Report each line from the entries in which "Gebietes" can be found.

[Stored data]
###
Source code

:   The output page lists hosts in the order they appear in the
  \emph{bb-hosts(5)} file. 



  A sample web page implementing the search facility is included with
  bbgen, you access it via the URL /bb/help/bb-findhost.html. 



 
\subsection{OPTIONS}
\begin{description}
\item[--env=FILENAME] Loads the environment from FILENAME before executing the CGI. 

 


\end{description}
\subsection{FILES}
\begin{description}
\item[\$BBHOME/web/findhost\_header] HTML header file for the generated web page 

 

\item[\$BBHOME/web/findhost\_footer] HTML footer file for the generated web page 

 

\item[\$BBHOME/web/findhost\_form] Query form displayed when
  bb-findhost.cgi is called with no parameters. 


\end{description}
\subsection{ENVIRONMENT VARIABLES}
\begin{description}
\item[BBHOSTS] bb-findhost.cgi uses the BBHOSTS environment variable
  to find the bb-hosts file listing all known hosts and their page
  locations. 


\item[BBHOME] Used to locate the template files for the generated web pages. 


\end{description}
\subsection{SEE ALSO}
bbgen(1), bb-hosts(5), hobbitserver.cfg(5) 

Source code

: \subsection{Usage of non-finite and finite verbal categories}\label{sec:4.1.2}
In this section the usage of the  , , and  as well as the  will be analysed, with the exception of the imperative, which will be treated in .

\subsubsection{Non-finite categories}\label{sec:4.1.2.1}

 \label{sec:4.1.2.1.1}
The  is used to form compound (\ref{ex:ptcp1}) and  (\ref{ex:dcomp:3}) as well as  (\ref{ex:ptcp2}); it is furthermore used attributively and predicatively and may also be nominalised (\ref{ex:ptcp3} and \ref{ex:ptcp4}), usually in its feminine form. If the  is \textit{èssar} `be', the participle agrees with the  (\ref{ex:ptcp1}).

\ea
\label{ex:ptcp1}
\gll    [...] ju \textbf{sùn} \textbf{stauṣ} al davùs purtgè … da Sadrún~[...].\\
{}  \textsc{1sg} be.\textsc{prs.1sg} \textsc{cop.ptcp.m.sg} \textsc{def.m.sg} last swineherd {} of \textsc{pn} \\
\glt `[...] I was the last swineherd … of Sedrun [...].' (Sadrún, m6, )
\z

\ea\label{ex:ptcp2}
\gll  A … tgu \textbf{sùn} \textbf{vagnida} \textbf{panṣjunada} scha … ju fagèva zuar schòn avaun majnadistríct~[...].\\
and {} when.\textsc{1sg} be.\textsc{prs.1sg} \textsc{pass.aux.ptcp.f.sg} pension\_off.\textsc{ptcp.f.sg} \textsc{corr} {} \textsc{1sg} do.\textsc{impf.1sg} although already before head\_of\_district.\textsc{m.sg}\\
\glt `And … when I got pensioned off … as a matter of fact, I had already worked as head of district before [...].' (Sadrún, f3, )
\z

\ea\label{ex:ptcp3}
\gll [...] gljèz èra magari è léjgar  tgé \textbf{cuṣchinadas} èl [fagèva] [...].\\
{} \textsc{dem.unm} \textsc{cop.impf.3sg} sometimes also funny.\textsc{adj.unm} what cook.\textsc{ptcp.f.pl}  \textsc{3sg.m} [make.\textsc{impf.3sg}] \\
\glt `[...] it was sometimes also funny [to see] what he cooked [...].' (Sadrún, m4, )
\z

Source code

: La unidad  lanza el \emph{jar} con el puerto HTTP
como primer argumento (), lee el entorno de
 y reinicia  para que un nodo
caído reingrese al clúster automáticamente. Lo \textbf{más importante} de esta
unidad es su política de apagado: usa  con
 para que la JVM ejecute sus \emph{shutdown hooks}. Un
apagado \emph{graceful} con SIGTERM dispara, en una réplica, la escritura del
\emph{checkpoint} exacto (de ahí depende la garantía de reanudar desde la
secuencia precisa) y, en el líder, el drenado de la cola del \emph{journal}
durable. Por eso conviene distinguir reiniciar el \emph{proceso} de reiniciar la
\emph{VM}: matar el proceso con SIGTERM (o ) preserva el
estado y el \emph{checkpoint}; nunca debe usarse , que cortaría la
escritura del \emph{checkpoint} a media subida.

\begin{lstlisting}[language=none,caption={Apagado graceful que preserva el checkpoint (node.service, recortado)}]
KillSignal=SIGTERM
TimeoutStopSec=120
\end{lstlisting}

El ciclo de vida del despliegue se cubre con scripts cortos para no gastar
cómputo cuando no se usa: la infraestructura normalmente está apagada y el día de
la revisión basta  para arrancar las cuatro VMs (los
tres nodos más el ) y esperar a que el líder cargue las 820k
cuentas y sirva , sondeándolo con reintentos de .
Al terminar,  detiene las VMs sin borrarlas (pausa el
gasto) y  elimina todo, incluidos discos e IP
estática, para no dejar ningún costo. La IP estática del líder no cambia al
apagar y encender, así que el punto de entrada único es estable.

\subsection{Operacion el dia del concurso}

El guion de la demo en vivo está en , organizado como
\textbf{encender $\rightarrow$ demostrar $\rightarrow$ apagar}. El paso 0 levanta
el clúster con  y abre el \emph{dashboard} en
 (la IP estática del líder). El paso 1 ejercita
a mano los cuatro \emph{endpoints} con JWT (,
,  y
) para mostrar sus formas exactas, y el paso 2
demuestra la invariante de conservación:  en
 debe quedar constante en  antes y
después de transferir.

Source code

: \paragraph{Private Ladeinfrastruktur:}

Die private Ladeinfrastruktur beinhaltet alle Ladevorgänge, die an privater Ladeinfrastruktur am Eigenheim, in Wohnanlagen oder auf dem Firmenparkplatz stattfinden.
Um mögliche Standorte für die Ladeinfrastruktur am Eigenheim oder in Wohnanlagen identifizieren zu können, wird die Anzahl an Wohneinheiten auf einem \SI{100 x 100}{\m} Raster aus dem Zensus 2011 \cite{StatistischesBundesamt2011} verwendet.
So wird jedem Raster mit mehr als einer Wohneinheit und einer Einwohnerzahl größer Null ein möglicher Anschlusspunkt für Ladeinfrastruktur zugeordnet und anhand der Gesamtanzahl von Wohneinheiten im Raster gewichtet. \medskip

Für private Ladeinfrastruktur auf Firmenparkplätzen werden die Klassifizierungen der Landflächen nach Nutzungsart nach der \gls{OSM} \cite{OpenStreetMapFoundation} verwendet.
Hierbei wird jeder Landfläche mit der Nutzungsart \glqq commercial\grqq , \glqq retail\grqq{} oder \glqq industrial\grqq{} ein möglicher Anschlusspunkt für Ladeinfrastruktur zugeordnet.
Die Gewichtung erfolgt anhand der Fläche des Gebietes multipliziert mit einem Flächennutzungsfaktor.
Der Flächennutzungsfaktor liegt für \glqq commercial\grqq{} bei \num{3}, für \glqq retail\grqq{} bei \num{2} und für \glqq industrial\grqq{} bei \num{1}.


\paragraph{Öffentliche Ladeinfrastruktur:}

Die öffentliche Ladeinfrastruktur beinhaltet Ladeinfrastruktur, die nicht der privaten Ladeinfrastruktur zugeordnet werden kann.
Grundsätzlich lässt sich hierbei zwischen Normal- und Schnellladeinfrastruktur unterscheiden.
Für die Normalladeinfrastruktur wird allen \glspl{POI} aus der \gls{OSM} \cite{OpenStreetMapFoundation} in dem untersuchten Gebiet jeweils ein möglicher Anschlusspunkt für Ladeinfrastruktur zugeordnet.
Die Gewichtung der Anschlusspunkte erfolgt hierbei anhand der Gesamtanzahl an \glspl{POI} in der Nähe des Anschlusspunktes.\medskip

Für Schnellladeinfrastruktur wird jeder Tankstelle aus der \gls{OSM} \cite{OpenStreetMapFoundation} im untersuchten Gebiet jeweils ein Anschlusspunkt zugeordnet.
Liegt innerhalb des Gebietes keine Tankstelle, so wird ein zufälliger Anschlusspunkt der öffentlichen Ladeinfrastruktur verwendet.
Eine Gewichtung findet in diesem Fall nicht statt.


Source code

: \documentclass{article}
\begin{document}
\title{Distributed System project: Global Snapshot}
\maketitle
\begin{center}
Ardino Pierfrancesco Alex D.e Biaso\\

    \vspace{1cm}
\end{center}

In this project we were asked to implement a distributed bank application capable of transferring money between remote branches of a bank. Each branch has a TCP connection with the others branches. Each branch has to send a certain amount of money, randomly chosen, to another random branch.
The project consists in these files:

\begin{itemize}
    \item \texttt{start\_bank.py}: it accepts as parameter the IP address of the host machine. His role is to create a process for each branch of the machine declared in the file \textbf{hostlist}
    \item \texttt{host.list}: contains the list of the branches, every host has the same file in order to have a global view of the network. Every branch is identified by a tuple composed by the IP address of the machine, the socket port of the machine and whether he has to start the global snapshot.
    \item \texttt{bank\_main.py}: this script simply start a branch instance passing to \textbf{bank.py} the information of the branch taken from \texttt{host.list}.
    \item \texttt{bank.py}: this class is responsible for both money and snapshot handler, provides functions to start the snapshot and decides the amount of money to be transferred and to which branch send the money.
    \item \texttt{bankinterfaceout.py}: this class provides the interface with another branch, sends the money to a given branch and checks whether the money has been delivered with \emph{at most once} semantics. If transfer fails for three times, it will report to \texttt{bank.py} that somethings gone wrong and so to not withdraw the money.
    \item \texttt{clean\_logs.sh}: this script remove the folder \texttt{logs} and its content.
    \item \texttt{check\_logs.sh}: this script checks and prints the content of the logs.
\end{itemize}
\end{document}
###
**TASK RESULT:**
Die Gewichtung erfolgt anhand der Fläche des Gebietes multipliziert mit einem Flächennutzungsfaktor.
Liegt innerhalb des Gebietes keine Tankstelle, so wird ein zufälliger Anschlusspunkt der öffentlichen Ladeinfrastruktur verwendet.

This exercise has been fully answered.